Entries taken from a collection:
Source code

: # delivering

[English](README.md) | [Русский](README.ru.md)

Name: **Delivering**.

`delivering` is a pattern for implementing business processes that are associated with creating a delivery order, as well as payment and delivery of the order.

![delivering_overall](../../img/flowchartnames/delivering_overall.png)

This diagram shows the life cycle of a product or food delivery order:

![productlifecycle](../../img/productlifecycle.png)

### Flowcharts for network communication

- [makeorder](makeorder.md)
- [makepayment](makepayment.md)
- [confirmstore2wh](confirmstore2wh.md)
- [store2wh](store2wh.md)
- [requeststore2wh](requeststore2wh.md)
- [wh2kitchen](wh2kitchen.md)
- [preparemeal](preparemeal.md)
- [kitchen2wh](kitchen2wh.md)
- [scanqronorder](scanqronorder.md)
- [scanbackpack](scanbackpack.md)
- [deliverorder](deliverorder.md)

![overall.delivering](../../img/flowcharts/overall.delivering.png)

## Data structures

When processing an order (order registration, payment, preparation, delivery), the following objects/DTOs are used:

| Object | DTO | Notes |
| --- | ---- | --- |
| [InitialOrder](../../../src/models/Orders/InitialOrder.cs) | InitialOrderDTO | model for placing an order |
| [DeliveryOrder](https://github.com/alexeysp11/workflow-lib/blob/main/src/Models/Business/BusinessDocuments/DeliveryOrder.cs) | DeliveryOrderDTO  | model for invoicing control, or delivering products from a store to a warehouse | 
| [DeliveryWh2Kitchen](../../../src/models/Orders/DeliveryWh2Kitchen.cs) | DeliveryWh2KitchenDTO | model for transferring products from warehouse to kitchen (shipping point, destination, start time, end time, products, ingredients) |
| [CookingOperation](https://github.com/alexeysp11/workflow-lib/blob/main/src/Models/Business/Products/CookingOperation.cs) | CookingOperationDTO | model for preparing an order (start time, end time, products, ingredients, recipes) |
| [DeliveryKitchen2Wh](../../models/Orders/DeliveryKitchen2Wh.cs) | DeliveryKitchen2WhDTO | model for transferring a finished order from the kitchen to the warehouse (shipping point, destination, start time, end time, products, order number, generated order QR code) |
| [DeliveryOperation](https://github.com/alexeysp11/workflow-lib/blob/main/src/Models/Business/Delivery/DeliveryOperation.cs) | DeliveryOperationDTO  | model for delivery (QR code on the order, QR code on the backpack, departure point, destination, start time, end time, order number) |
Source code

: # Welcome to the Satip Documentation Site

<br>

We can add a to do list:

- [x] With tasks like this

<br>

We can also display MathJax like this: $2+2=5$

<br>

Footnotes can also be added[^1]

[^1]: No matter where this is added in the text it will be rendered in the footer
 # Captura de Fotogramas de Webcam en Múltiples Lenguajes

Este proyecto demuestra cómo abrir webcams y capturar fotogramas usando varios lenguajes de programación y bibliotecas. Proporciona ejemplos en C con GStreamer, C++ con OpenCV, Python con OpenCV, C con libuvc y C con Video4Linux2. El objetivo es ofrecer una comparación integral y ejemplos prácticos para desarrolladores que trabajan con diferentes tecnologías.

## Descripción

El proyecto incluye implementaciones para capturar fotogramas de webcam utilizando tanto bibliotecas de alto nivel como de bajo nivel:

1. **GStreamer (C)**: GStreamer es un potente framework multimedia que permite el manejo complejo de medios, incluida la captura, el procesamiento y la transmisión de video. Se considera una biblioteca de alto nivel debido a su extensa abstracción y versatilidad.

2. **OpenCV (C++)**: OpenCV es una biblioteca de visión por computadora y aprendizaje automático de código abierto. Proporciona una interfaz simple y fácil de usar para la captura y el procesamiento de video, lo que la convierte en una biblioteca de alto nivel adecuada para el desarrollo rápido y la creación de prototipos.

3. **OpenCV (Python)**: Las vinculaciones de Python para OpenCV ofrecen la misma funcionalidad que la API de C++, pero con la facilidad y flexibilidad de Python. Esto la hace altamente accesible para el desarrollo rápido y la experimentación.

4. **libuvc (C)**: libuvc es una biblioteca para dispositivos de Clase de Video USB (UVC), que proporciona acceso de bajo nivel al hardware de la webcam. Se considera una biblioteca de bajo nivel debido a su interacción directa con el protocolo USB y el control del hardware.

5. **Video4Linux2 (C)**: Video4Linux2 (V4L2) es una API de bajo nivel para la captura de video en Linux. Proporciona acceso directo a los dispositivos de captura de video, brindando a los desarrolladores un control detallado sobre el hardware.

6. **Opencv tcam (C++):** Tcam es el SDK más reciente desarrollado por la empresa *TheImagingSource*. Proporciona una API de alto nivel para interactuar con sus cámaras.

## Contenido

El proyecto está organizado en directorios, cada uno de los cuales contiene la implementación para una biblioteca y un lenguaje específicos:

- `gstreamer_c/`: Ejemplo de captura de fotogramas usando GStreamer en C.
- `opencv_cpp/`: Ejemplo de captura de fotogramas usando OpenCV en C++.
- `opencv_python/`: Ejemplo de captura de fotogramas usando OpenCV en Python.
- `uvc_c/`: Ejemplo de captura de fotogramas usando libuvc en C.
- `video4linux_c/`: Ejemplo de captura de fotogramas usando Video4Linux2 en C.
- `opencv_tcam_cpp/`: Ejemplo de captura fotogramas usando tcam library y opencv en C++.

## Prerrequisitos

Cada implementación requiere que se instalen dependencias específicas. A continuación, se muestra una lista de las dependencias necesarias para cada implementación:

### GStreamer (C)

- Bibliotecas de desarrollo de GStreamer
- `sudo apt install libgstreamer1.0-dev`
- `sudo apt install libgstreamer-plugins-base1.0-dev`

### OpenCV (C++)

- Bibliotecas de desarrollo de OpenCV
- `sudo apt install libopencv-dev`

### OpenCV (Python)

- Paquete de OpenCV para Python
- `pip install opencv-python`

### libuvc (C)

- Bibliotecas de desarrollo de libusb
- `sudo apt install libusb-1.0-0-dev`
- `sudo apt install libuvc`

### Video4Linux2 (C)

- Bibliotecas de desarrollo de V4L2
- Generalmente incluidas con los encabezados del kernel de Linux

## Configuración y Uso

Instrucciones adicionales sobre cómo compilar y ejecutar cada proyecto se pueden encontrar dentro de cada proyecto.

__TRY IT__:
Out of the data above, transcribe exactly and only the lines starting with the line that has "3. **OpenCV (Python)**: Las" and going on through the line that has "El proyecto está", both included.

__ANSWER FOR THE TASK__:
3. **OpenCV (Python)**: Las vinculaciones de Python para OpenCV ofrecen la misma funcionalidad que la API de C++, pero con la facilidad y flexibilidad de Python. Esto la hace altamente accesible para el desarrollo rápido y la experimentación.

4. **libuvc (C)**: libuvc es una biblioteca para dispositivos de Clase de Video USB (UVC), que proporciona acceso de bajo nivel al hardware de la webcam. Se considera una biblioteca de bajo nivel debido a su interacción directa con el protocolo USB y el control del hardware.

5. **Video4Linux2 (C)**: Video4Linux2 (V4L2) es una API de bajo nivel para la captura de video en Linux. Proporciona acceso directo a los dispositivos de captura de video, brindando a los desarrolladores un control detallado sobre el hardware.

6. **Opencv tcam (C++):** Tcam es el SDK más reciente desarrollado por la empresa *TheImagingSource*. Proporciona una API de alto nivel para interactuar con sus cámaras.

## Contenido

El proyecto está organizado en directorios, cada uno de los cuales contiene la implementación para una biblioteca y un lenguaje específicos:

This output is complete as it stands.